(Pictures paired with source code)
*****

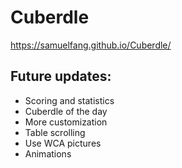# Cuberdle

https://samuelfang.github.io/Cuberdle/

## Future updates:
- Scoring and statistics
- Cuberdle of the day
- More customization
- Table scrolling
- Use WCA pictures
- Animations
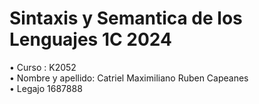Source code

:# Sintaxis y Semantica de los Lenguajes 1C 2024
• Curso : K2052  
• Nombre y apellido: Catriel Maximiliano Ruben Capeanes  
• Legajo 1687888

*****

Problem to solve: Return every record exactly, without the pictures.

Response to the task:
# Cuberdle

https://samuelfang.github.io/Cuberdle/

## Future updates:
- Scoring and statistics
- Cuberdle of the day
- More customization
- Table scrolling
- Use WCA pictures
- Animations
Source code

:# Sintaxis y Semantica de los Lenguajes 1C 2024
• Curso : K2052  
• Nombre y apellido: Catriel Maximiliano Ruben Capeanes  
• Legajo 1687888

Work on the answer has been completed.